## Work item
Each line of the data must be given back verbatim, with pictures removed.

Pictures paired with source code:
+---+
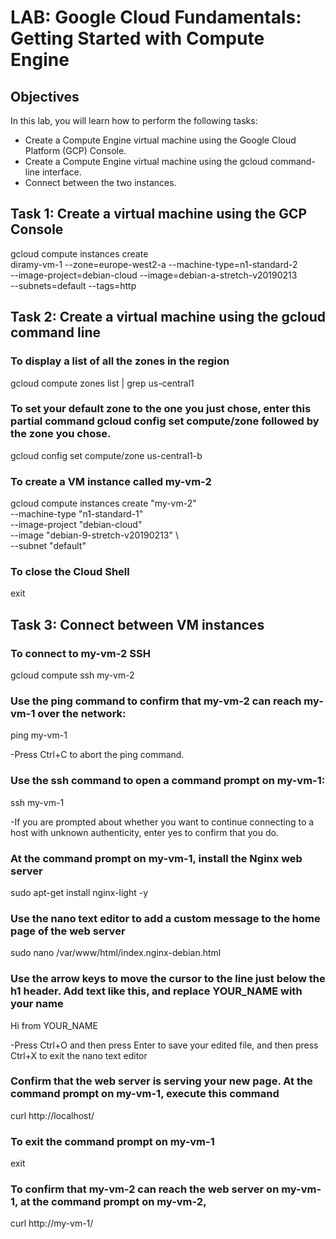 # LAB: Google Cloud Fundamentals: Getting Started with Compute Engine



## Objectives

In this lab, you will learn how to perform the following tasks:

- Create a Compute Engine virtual machine using the Google Cloud Platform (GCP) Console.
- Create a Compute Engine virtual machine using the gcloud command-line interface.
- Connect between the two instances.



## Task 1: Create a virtual machine using the GCP Console

gcloud compute instances create \
diramy-vm-1 --zone=europe-west2-a --machine-type=n1-standard-2 \
--image-project=debian-cloud --image=debian-a-stretch-v20190213 \
--subnets=default --tags=http



## Task 2: Create a virtual machine using the gcloud command line



### To display a list of all the zones in the region

gcloud compute zones list | grep us-central1



### To set your default zone to the one you just chose, enter this partial command gcloud config set compute/zone followed by the zone you chose.

gcloud config set compute/zone us-central1-b



### To create a VM instance called my-vm-2

gcloud compute instances create "my-vm-2" \
--machine-type "n1-standard-1" \
--image-project "debian-cloud" \
--image "debian-9-stretch-v20190213" \	
--subnet "default"



### To close the Cloud Shell

exit



## Task 3: Connect between VM instances



### To connect to my-vm-2 SSH

gcloud compute ssh my-vm-2



### Use the ping command to confirm that my-vm-2 can reach my-vm-1 over the network:

ping my-vm-1



-Press Ctrl+C to abort the ping command.



### Use the ssh command to open a command prompt on my-vm-1:

ssh my-vm-1



-If you are prompted about whether you want to continue connecting to a host with unknown authenticity, enter yes to confirm that you do.



### At the command prompt on my-vm-1, install the Nginx web server

sudo apt-get install nginx-light -y



### Use the nano text editor to add a custom message to the home page of the web server

sudo nano /var/www/html/index.nginx-debian.html



### Use the arrow keys to move the cursor to the line just below the h1 header. Add text like this, and replace YOUR_NAME with your name

Hi from YOUR_NAME



-Press Ctrl+O and then press Enter to save your edited file, and then press Ctrl+X to exit the nano text editor



### Confirm that the web server is serving your new page. At the command prompt on my-vm-1, execute this command

curl http://localhost/



### To exit the command prompt on my-vm-1

exit



### To confirm that my-vm-2 can reach the web server on my-vm-1, at the command prompt on my-vm-2,

curl http://my-vm-1/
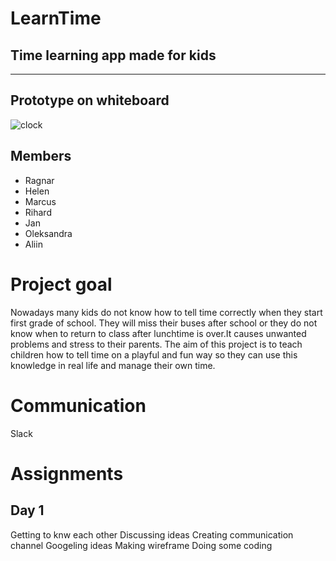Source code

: # LearnTime
## Time learning app made for kids
-------------------------------------------
## Prototype on whiteboard
![clock](https://user-images.githubusercontent.com/71066639/192779112-69f25777-4427-41c3-ba54-42f760060c59.png)

## Members 
* Ragnar
* Helen
* Marcus
* Rihard
* Jan
* Oleksandra
* Aliin

# Project goal
Nowadays many kids do not know how to tell time correctly when they start first grade of school. They will miss their buses after school or they do not know when to return to class after lunchtime is over.It causes unwanted problems and stress to their parents. The aim of this project is to teach children how to tell time on a playful and fun way so they can use this knowledge in real life and manage their own time.

# Communication
Slack

# Assignments
## Day 1
Getting to knw each other
Discussing ideas
Creating communication channel
Googeling ideas
Making wireframe
Doing some coding


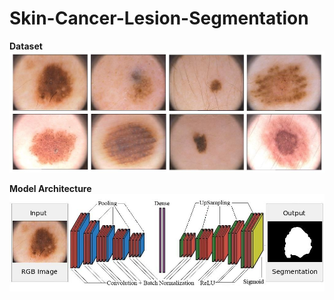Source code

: # Skin-Cancer-Lesion-Segmentation

**Dataset**
![Image](https://github.com/AniketP04/Skin-Cancer-Lesion-Segmentation/blob/main/paper.jpg)

**Model Architecture**
![Image](https://github.com/AniketP04/Skin-Cancer-Lesion-Segmentation/blob/main/model.jpg)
+---+
## Exercise result
 # LAB: Google Cloud Fundamentals: Getting Started with Compute Engine



## Objectives

In this lab, you will learn how to perform the following tasks:

- Create a Compute Engine virtual machine using the Google Cloud Platform (GCP) Console.
- Create a Compute Engine virtual machine using the gcloud command-line interface.
- Connect between the two instances.



## Task 1: Create a virtual machine using the GCP Console

gcloud compute instances create \
diramy-vm-1 --zone=europe-west2-a --machine-type=n1-standard-2 \
--image-project=debian-cloud --image=debian-a-stretch-v20190213 \
--subnets=default --tags=http



## Task 2: Create a virtual machine using the gcloud command line



### To display a list of all the zones in the region

gcloud compute zones list | grep us-central1



### To set your default zone to the one you just chose, enter this partial command gcloud config set compute/zone followed by the zone you chose.

gcloud config set compute/zone us-central1-b



### To create a VM instance called my-vm-2

gcloud compute instances create "my-vm-2" \
--machine-type "n1-standard-1" \
--image-project "debian-cloud" \
--image "debian-9-stretch-v20190213" \	
--subnet "default"



### To close the Cloud Shell

exit



## Task 3: Connect between VM instances



### To connect to my-vm-2 SSH

gcloud compute ssh my-vm-2



### Use the ping command to confirm that my-vm-2 can reach my-vm-1 over the network:

ping my-vm-1



-Press Ctrl+C to abort the ping command.



### Use the ssh command to open a command prompt on my-vm-1:

ssh my-vm-1



-If you are prompted about whether you want to continue connecting to a host with unknown authenticity, enter yes to confirm that you do.



### At the command prompt on my-vm-1, install the Nginx web server

sudo apt-get install nginx-light -y



### Use the nano text editor to add a custom message to the home page of the web server

sudo nano /var/www/html/index.nginx-debian.html



### Use the arrow keys to move the cursor to the line just below the h1 header. Add text like this, and replace YOUR_NAME with your name

Hi from YOUR_NAME



-Press Ctrl+O and then press Enter to save your edited file, and then press Ctrl+X to exit the nano text editor



### Confirm that the web server is serving your new page. At the command prompt on my-vm-1, execute this command

curl http://localhost/



### To exit the command prompt on my-vm-1

exit



### To confirm that my-vm-2 can reach the web server on my-vm-1, at the command prompt on my-vm-2,

curl http://my-vm-1/
Source code

: # LearnTime
## Time learning app made for kids
-------------------------------------------
## Prototype on whiteboard
![clock](https://user-images.githubusercontent.com/71066639/192779112-69f25777-4427-41c3-ba54-42f760060c59.png)

## Members 
* Ragnar
* Helen
* Marcus
* Rihard
* Jan
* Oleksandra
* Aliin

# Project goal
Nowadays many kids do not know how to tell time correctly when they start first grade of school. They will miss their buses after school or they do not know when to return to class after lunchtime is over.It causes unwanted problems and stress to their parents. The aim of this project is to teach children how to tell time on a playful and fun way so they can use this knowledge in real life and manage their own time.

# Communication
Slack

# Assignments
## Day 1
Getting to knw each other
Discussing ideas
Creating communication channel
Googeling ideas
Making wireframe
Doing some coding


Source code

: # Skin-Cancer-Lesion-Segmentation

**Dataset**
![Image](https://github.com/AniketP04/Skin-Cancer-Lesion-Segmentation/blob/main/paper.jpg)

**Model Architecture**
![Image](https://github.com/AniketP04/Skin-Cancer-Lesion-Segmentation/blob/main/model.jpg)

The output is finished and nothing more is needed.